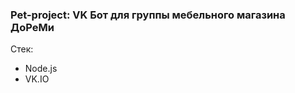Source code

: <h3>Pet-project: VK Бот для группы мебельного магазина ДоРеМи</h3>

<p>Стек:</p>
<ul> 
    <li>Node.js</li>
    <li>VK.IO</li>
</ul>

==================================================

→ **EXERCISE PROMPT**: Copy the data word for word and omit every picture.

→ **ANSWER BELOW**:
Source code

: <h3>Pet-project: VK Бот для группы мебельного магазина ДоРеМи</h3>

<p>Стек:</p>
<ul> 
    <li>Node.js</li>
    <li>VK.IO</li>
</ul>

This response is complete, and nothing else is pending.